Like these little Kittitian cultural artistes, Kobe was introduced to basketball as a child (Photo: Peter Adrien)

Unbelievable! Exceptional! Unthinkable! Did he really do that? Did the Black Mamba have enough left in him to put on an unforgettable final show for his many Hollywood celebrities who paid thousands to see him for the last time?  Did Kobe Bryant at 37 really reacted “show time” on his last performance on the Hollywood stage, coming from behind and single-handedly winning the basketball game for the Los Angeles Lakers against the Utah Jazz on Wednesday night 13 April 2016?  Yes, He did, and made history in the process!

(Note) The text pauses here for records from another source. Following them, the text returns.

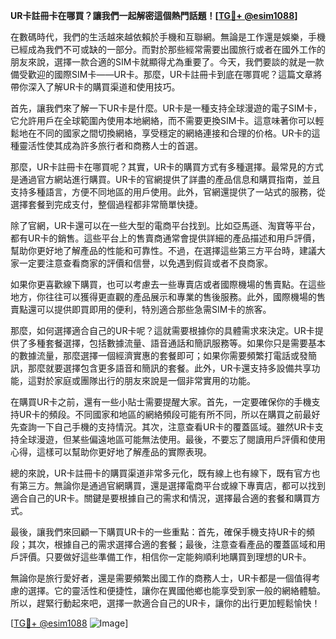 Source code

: **UR卡註冊卡在哪買？讓我們一起解密這個熱門話題！[[TG💪+ @esim1088](https://t.me/s/esim1088)]**

在數碼時代，我們的生活越來越依賴於手機和互聯網。無論是工作還是娛樂，手機已經成為我們不可或缺的一部分。而對於那些經常需要出國旅行或者在國外工作的朋友來說，選擇一款合適的SIM卡就顯得尤為重要了。今天，我們要談的就是一款備受歡迎的國際SIM卡——UR卡。那麼，UR卡註冊卡到底在哪買呢？這篇文章將帶你深入了解UR卡的購買渠道和使用技巧。

首先，讓我們來了解一下UR卡是什麼。UR卡是一種支持全球漫遊的電子SIM卡，它允許用戶在全球範圍內使用本地網絡，而不需要更換SIM卡。這意味著你可以輕鬆地在不同的國家之間切換網絡，享受穩定的網絡連接和合理的价格。UR卡的這種靈活性使其成為許多旅行者和商務人士的首選。

那麼，UR卡註冊卡在哪買呢？其實，UR卡的購買方式有多種選擇。最常見的方式是通過官方網站進行購買。UR卡的官網提供了詳盡的產品信息和購買指南，並且支持多種語言，方便不同地區的用戶使用。此外，官網還提供了一站式的服務，從選擇套餐到完成支付，整個過程都非常簡單快捷。

除了官網，UR卡還可以在一些大型的電商平台找到。比如亞馬遜、淘寶等平台，都有UR卡的銷售。這些平台上的售賣商通常會提供詳細的產品描述和用戶評價，幫助你更好地了解產品的性能和可靠性。不過，在選擇這些第三方平台時，建議大家一定要注意查看商家的評價和信譽，以免遇到假貨或者不良商家。

如果你更喜歡線下購買，也可以考慮去一些專賣店或者國際機場的售賣點。在這些地方，你往往可以獲得更直觀的產品展示和專業的售後服務。此外，國際機場的售賣點還可以提供即買即用的便利，特別適合那些急需SIM卡的旅客。

那麼，如何選擇適合自己的UR卡呢？這就需要根據你的具體需求來決定。UR卡提供了多種套餐選擇，包括數據流量、語音通話和簡訊服務等。如果你只是需要基本的數據流量，那麼選擇一個經濟實惠的套餐即可；如果你需要頻繁打電話或發簡訊，那麼就要選擇包含更多語音和簡訊的套餐。此外，UR卡還支持多設備共享功能，這對於家庭或團隊出行的朋友來說是一個非常實用的功能。

在購買UR卡之前，還有一些小貼士需要提醒大家。首先，一定要確保你的手機支持UR卡的頻段。不同國家和地區的網絡頻段可能有所不同，所以在購買之前最好先查詢一下自己手機的支持情況。其次，注意查看UR卡的覆蓋區域。雖然UR卡支持全球漫遊，但某些偏遠地區可能無法使用。最後，不要忘了閱讀用戶評價和使用心得，這樣可以幫助你更好地了解產品的實際表現。

總的來說，UR卡註冊卡的購買渠道非常多元化，既有線上也有線下，既有官方也有第三方。無論你是通過官網購買，還是選擇電商平台或線下專賣店，都可以找到適合自己的UR卡。關鍵是要根據自己的需求和情況，選擇最合適的套餐和購買方式。

最後，讓我們來回顧一下購買UR卡的一些重點：首先，確保手機支持UR卡的頻段；其次，根據自己的需求選擇合適的套餐；最後，注意查看產品的覆蓋區域和用戶評價。只要做好這些準備工作，相信你一定能夠順利地購買到理想的UR卡。

無論你是旅行愛好者，還是需要頻繁出國工作的商務人士，UR卡都是一個值得考慮的選擇。它的靈活性和便捷性，讓你在異國他鄉也能享受到家一般的網絡體驗。所以，趕緊行動起來吧，選擇一款適合自己的UR卡，讓你的出行更加輕鬆愉快！

[[TG💪+ @esim1088](https://t.me/s/esim1088) ![Image](https://i.postimg.cc/4NQfJmqS/Snipaste-2025-05-13-00-14-12.png)] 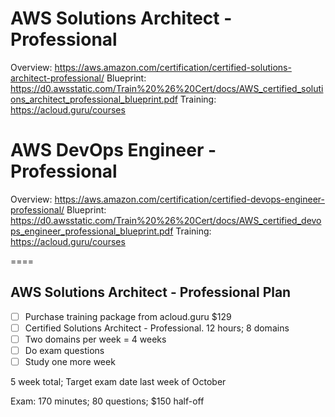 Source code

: # AWS Solutions Architect - Professional
Overview: https://aws.amazon.com/certification/certified-solutions-architect-professional/
Blueprint: https://d0.awsstatic.com/Train%20%26%20Cert/docs/AWS_certified_solutions_architect_professional_blueprint.pdf
Training: https://acloud.guru/courses

# AWS DevOps Engineer - Professional
Overview: https://aws.amazon.com/certification/certified-devops-engineer-professional/
Blueprint: https://d0.awsstatic.com/Train%20%26%20Cert/docs/AWS_certified_devops_engineer_professional_blueprint.pdf
Training: https://acloud.guru/courses

====
## AWS Solutions Architect - Professional Plan
- [ ] Purchase training package from acloud.guru $129
- [ ] Certified Solutions Architect - Professional. 12 hours; 8 domains
 - [ ] Two domains per week = 4 weeks
- [ ] Do exam questions
- [ ] Study one more week

5 week total; Target exam date last week of October

Exam: 170 minutes; 80 questions; $150 half-off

Kobe Bryant did it his way! He played basketball his way; he did it for twenty years his way; and on the night of his last show, in the theatre – the Staple Center – he truly did it the “Kobe way!”

How fitting is the first stanza of Frank Sinatra hit song “I did it my way.”  Like Frank Sinatra, Kobe seemed to be saying: “And now, the end is near; And so I face the final curtain; My friend, I’ll say it clear; I’ll state my case, of which I’m certain; I’ve lived a life that’s full; I traveled each and every highway; And more, much more than this, I did it my way.”

At the post match interview, Kobe said he has no regrets just the composer of the song said in the second stanza, “Regrets, I’ve had a few; But then again, too few to mention; I did what I had to do and saw it through without exemption; I planned each charted course, each careful step along the byway; And more, much more than this, I did it my way.”

All who attended his classrooms in many of the arenas, will agree. All who saw his final game on Wednesday 13 April 2016 at the Staple Center, Los Angeles California will hail him as a legend. Kobe Bryant went out with a Hollywood ending to his remarkable career. Robert Hanashiro summed it well: “Kobe Bryant just played the best farewell game the NBA has ever seen. No player had ever scored 50 points in their final NBA game. Bryant just scored 60, singlehandedly powering the Lakers to a 101-96 win over the Jazz. He was the unfazeable master of the clutch, scoring 15 points in the game’s final 3:04 as the Lakers rallied back from a 96-84 deficit to beat Utah” ( Robert Hanashiro of USA TODAY, 14 April 2016)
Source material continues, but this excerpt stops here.